Not necessarily. If the planet has any inclination at all, then the line towards the sun will fall in the plane of the moon's orbit for only an instant. You are only guaranteed to have an eclipse if the moon is in the right spot at precisely the instant of the equinox. If the moon is on the wrong side of the planet at that time, the planet-moon system may have moved too far for an eclipse to occur by the time it orbits back around.

How close the line-up has to be depends on the relative angular sizes of the moon and sun in the planet's sky. If the year is an exact integer multiple of the length of the day, then any particular spot of the equator will either always see an eclipse, or never see an eclipse. If it isn't, then some years will have eclipses and some won't, with the frequency depending on how close of an alignment you need--which, again, depends on the relative angular sizes of the eclipsing bodies.

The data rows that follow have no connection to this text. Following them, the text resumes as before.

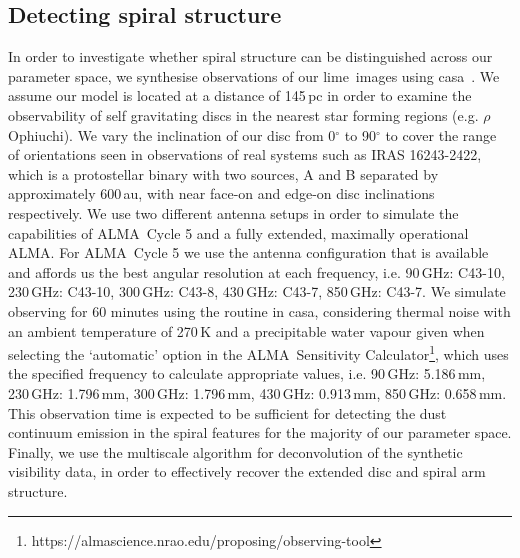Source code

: \documentclass[fleqn,usenatbib]{mnras}
\newcommand{\lime}{{\sc lime}}
\newcommand{\casa}{{\sc casa}}
\newcommand{\alma}{ALMA}
\begin{document}
\subsection{Detecting spiral structure}

In order to investigate whether spiral structure can be distinguished across our parameter space, we synthesise observations of our \lime\ images using \casa\  \citep[v4.5.0;][]{McMullin&Waters2007}. We assume our model is located at a distance of 145\,pc in order to examine the observability of self gravitating discs in the nearest star forming regions (e.g. $\rho$ Ophiuchi). We vary the inclination of our disc from 0$^{\circ}$ to 90$^{\circ}$ to cover the range of orientations seen in observations of real systems such as IRAS 16243-2422, which is a protostellar binary with two sources, A and B separated by approximately 600\,au, with near face-on and edge-on disc inclinations respectively. We use two different antenna setups in order to simulate the capabilities of \alma\ Cycle 5 and a fully extended, maximally operational \alma. For \alma\ Cycle 5 we use the antenna configuration that is available and affords us the best angular resolution at each frequency, i.e. 90\,GHz: C43-10, 230\,GHz: C43-10, 300\,GHz: C43-8, 430\,GHz: C43-7, 850\,GHz: C43-7. We simulate observing for 60 minutes using the {} routine in \casa, considering thermal noise with an ambient temperature of 270\,K and a precipitable water vapour given when selecting the `automatic' option in the \alma\ Sensitivity Calculator\footnote{https://almascience.nrao.edu/proposing/observing-tool}, which uses the specified frequency to calculate appropriate values, i.e. 90\,GHz: 5.186\,mm, 230\,GHz: 1.796\,mm, 300\,GHz: 1.796\,mm, 430\,GHz: 0.913\,mm, 850\,GHz: 0.658\,mm. This observation time is expected to be sufficient for detecting the dust continuum emission in the spiral features for the majority of our parameter space. Finally, we use the multiscale {} algorithm for deconvolution of the synthetic visibility data, in order to effectively recover the extended disc and spiral arm structure.

\smallskip
\end{document}
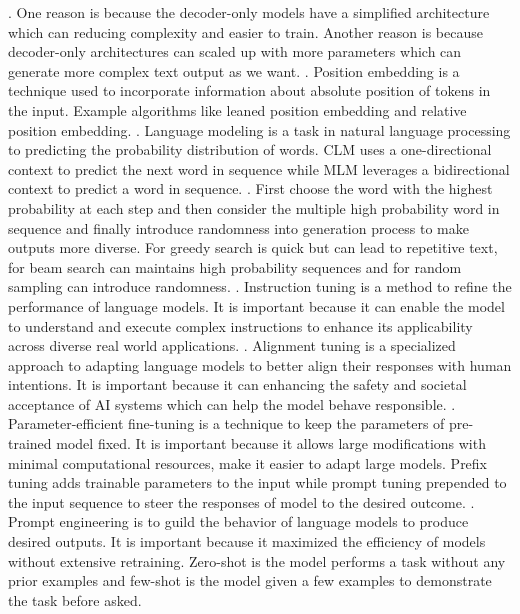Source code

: {. One reason is because the decoder-only models have a simplified architecture which can reducing complexity and easier to train. Another reason is because decoder-only architectures can scaled up with more parameters which can generate more complex text output as we want.
. Position embedding is a technique used to incorporate information about absolute position of tokens in the input. Example algorithms like leaned position embedding and relative position embedding.
. Language modeling is a task in natural language processing to predicting the probability distribution of words. CLM uses a one-directional context to predict the next word in sequence while MLM leverages a bidirectional context to predict a word in sequence.
. First choose the word with the highest probability at each step and then consider the multiple high probability word in sequence and finally introduce randomness into generation process to make outputs more diverse. For greedy search is quick but can lead to repetitive text, for beam search can maintains high probability sequences and for random sampling can introduce randomness.
. Instruction tuning is a method to refine the performance of language models. It is important because it can enable the model to understand and execute complex instructions to enhance its applicability across diverse real world applications.
. Alignment tuning is a specialized approach to adapting language models to better align their responses with human intentions. It is important because it can enhancing the safety and societal acceptance of AI systems which can help the model behave responsible.
. Parameter-efficient fine-tuning is a technique to keep the parameters of pre-trained model fixed. It is important because it allows large modifications with minimal computational resources, make it easier to adapt large models. Prefix tuning adds trainable parameters to the input while prompt tuning prepended to the input sequence to steer the responses of model to the desired outcome.
. Prompt engineering is to guild the behavior of language models to produce desired outputs. It is important because it maximized the efficiency of models without extensive retraining. Zero-shot is the model performs a task without any prior examples and few-shot is the model given a few examples to demonstrate the task before asked.
}
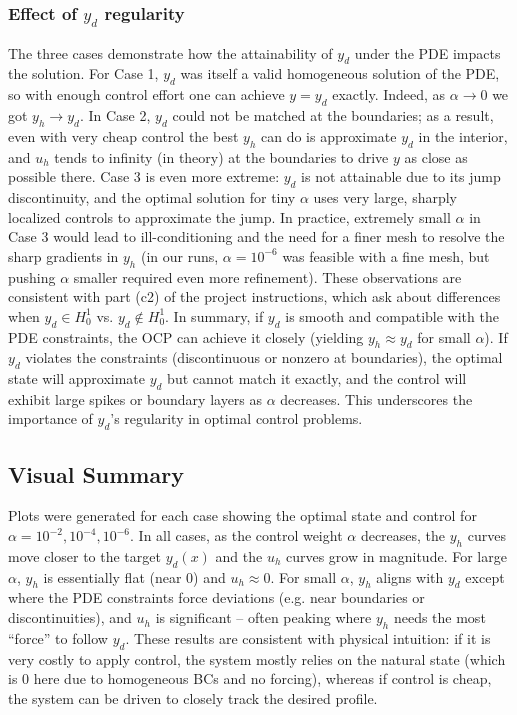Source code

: \documentclass{article}
\begin{document}
\subsubsection{Effect of $y_d$ regularity}
The three cases demonstrate how the attainability of $y_d$ under the PDE impacts the solution. For Case 1, $y_d$ was itself a valid homogeneous solution of the PDE, so with enough control effort one can achieve $y=y_d$ exactly. Indeed, as $\alpha\to 0$ we got $y_h\to y_d$. In Case 2, $y_d$ could not be matched at the boundaries; as a result, even with very cheap control the best $y_h$ can do is approximate $y_d$ in the interior, and $u_h$ tends to infinity (in theory) at the boundaries to drive $y$ as close as possible there. Case 3 is even more extreme: $y_d$ is not attainable due to its jump discontinuity, and the optimal solution for tiny $\alpha$ uses very large, sharply localized controls to approximate the jump. In practice, extremely small $\alpha$ in Case 3 would lead to ill-conditioning and the need for a finer mesh to resolve the sharp gradients in $y_h$ (in our runs, $\alpha=10^{-6}$ was feasible with a fine mesh, but pushing $\alpha$ smaller required even more refinement). These observations are consistent with part (c2) of the project instructions, which ask about differences when $y_d \in H^1_0$ vs. $y_d\notin H^1_0$. In summary, if $y_d$ is smooth and compatible with the PDE constraints, the OCP can achieve it closely (yielding $y_h \approx y_d$ for small $\alpha$). If $y_d$ violates the constraints (discontinuous or nonzero at boundaries), the optimal state will approximate $y_d$ but cannot match it exactly, and the control will exhibit large spikes or boundary layers as $\alpha$ decreases. This underscores the importance of $y_d$’s regularity in optimal control problems.

\subsection{Visual Summary}
Plots were generated for each case showing the optimal state and control for $\alpha=10^{-2}, 10^{-4}, 10^{-6}$. In all cases, as the control weight $\alpha$ decreases, the $y_h$ curves move closer to the target $y_d(x)$ and the $u_h$ curves grow in magnitude. For large $\alpha$, $y_h$ is essentially flat (near 0) and $u_h\approx 0$. For small $\alpha$, $y_h$ aligns with $y_d$ except where the PDE constraints force deviations (e.g. near boundaries or discontinuities), and $u_h$ is significant – often peaking where $y_h$ needs the most “force” to follow $y_d$. These results are consistent with physical intuition: if it is very costly to apply control, the system mostly relies on the natural state (which is 0 here due to homogeneous BCs and no forcing), whereas if control is cheap, the system can be driven to closely track the desired profile.
\end{document}

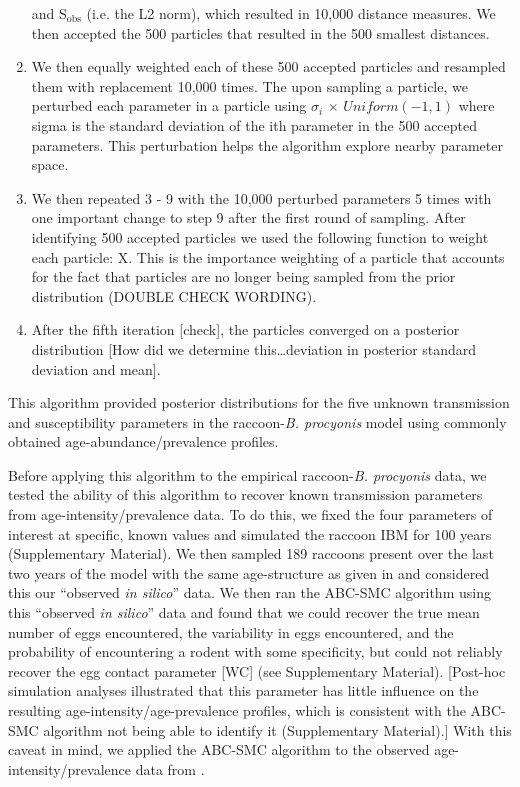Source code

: \documentclass[11pt]{article}
\begin{document}
\begin{enumerate}
  and S$_\text{obs}$ (i.e. the L2 norm), which resulted in 10,000 distance
  measures. We then accepted the 500 particles that resulted in the
  500 smallest distances.
\item
  We then equally weighted each of these 500 accepted particles and
  resampled them with replacement 10,000 times. The upon sampling a
  particle, we perturbed each parameter in a particle using
 $\sigma_i$ $\times$ $Uniform(-1, 1)$ where sigma is the standard
  deviation of the ith parameter in the 500 accepted parameters. This
  perturbation helps the algorithm explore nearby parameter space.
\item
  We then repeated 3 - 9 with the 10,000 perturbed parameters 5
  times with one important change to step 9 after the first round of
  sampling. After identifying 500 accepted particles we used the
  following function to weight each particle: X. This is the
  importance weighting of a particle that accounts for the fact that
  particles are no longer being sampled from the prior distribution \citep{Beaumont2010}
  (DOUBLE CHECK WORDING).
\item
  After the fifth iteration {[}check{]}, the particles converged on a
  posterior distribution {[}How did we determine this\ldots{}deviation
  in posterior standard deviation and mean{]}.
\end{enumerate}

This algorithm provided posterior distributions for the five unknown
transmission and susceptibility parameters in the raccoon-\emph{B.
procyonis} model using commonly obtained age-abundance/prevalence
profiles.  

Before applying this algorithm to the empirical raccoon-\emph{B. procyonis} data, we tested the ability of this algorithm to recover known transmission parameters from age-intensity/prevalence data.  To do this, we fixed the four parameters of interest at specific, known values and simulated the raccoon IBM for 100 years (Supplementary Material).  We then sampled 189 raccoons present over the last two years of the model with the same age-structure as given in \cite{Weinstein2016} and considered this our ``observed \emph{in silico}'' data.  We then ran the ABC-SMC algorithm using this ``observed \emph{in silico}'' data and found that we could recover the true mean number of eggs encountered, the variability in eggs encountered, and the probability of encountering a rodent with some specificity, but could not reliably recover the egg contact parameter [WC] (see Supplementary Material). [Post-hoc simulation analyses illustrated that this parameter has little influence on the resulting age-intensity/age-prevalence profiles, which is consistent with the ABC-SMC algorithm not being able to identify it (Supplementary Material).] With this caveat in mind, we applied the ABC-SMC algorithm to the observed age-intensity/prevalence data from \cite{Weinstein2016}.
\end{document}
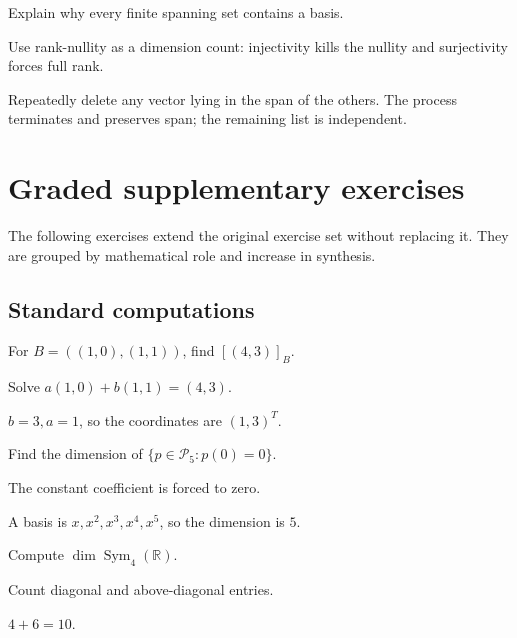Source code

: \begin{exercise}\label{exr:i03-08}
Explain why every finite spanning set contains a basis.
\end{exercise}
\begin{hint}
Use rank-nullity as a dimension count: injectivity kills the nullity and surjectivity forces full rank.
\end{hint}
\begin{solution}
Repeatedly delete any vector lying in the span of the others. The process terminates and preserves span; the remaining list is independent.
\end{solution}


\section{Graded supplementary exercises}
The following exercises extend the original exercise set without replacing it. They are grouped by mathematical role and increase in synthesis.

\subsection*{Standard computations}

\begin{exercise}\label{exr:i03-expand-01}
For \(B=((1,0),(1,1))\), find \([(4,3)]_B\).
\end{exercise}
\begin{hint}
Solve \(a(1,0)+b(1,1)=(4,3)\).
\end{hint}
\begin{solution}
\(b=3,a=1\), so the coordinates are \((1,3)^T\).
\end{solution}

\begin{exercise}\label{exr:i03-expand-02}
Find the dimension of \(\{p\in\mathcal P_5:p(0)=0\}\).
\end{exercise}
\begin{hint}
The constant coefficient is forced to zero.
\end{hint}
\begin{solution}
A basis is \(x,x^2,x^3,x^4,x^5\), so the dimension is \(5\).
\end{solution}

\begin{exercise}\label{exr:i03-expand-03}
Compute \(\dim\operatorname{Sym}_4(\mathbb R)\).
\end{exercise}
\begin{hint}
Count diagonal and above-diagonal entries.
\end{hint}
\begin{solution}
\(4+6=10\).
\end{solution}

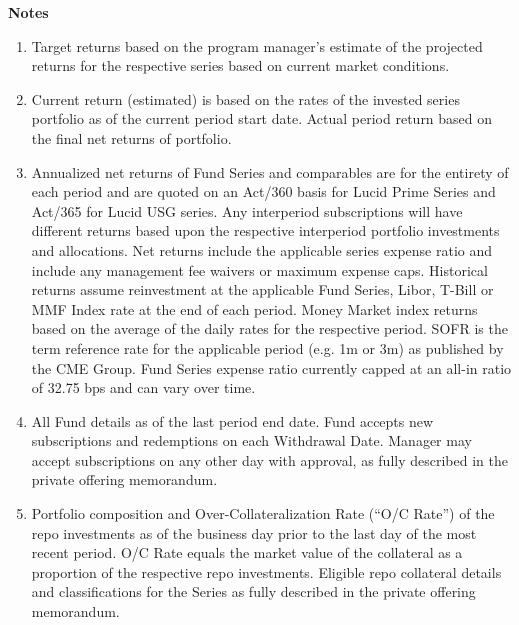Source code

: \documentclass[9pt]{article}
\begin{document}
    \onecolumn



    \pagebreak

    \footnotesize
    \noindent\textbf{\color{lucid_blue}Notes}

    \begin{enumerate}
        \item Target returns based on the program manager's estimate of the projected returns for the respective series based on current market conditions.

        \item Current return (estimated) is based on the rates of the invested series portfolio as of the current period start date. Actual period return based on the final net returns of portfolio.

        \item Annualized net returns of Fund Series and comparables are for the entirety of each period and are quoted on an Act/360 basis for Lucid Prime Series and Act/365 for Lucid USG series. Any interperiod subscriptions will have different returns based upon the respective interperiod portfolio investments and allocations. Net returns include the applicable series expense ratio and include any management fee waivers or maximum expense caps. Historical returns assume reinvestment at the applicable Fund Series, Libor, T-Bill or MMF Index rate at the end of each period. Money Market index returns based on the average of the daily rates for the respective period. SOFR is the term reference rate for the applicable period (e.g. 1m or 3m) as published by the CME Group. Fund Series expense ratio currently capped at an all-in ratio of 32.75 bps and can vary over time.

        \item All Fund details as of the last period end date. Fund accepts new subscriptions and redemptions on each Withdrawal Date. Manager may accept subscriptions on any other day with approval, as fully described in the private offering memorandum.

        \item Portfolio composition and Over-Collateralization Rate (``O/C Rate'') of the repo investments as of the business day prior to the last day of the most recent period. O/C Rate equals the market value of the collateral as a proportion of the respective repo investments. Eligible repo collateral details and classifications for the Series as fully described in the private offering memorandum.

    \end{enumerate}
\end{document}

A moon that appears significantly larger than the sun, and which moves quickly across the background stars, will produce eclipses more often than a smaller moon or a slower rotational period. With a sufficiently large moon and a sufficiently short day, you might even get multiple eclipses every equinox.

How large of an area is covered by a total or partial eclipse also depends on the relative angular sizes of the eclipsing bodies, and on the ratio of distances from the planet to the moon, and planet to the sun. A small sun farther away will produce larger umbras (total eclipses) and smaller penumbras (partial eclipses), while a larger sun closer to the planet will produce smaller umbras and larger penumbras.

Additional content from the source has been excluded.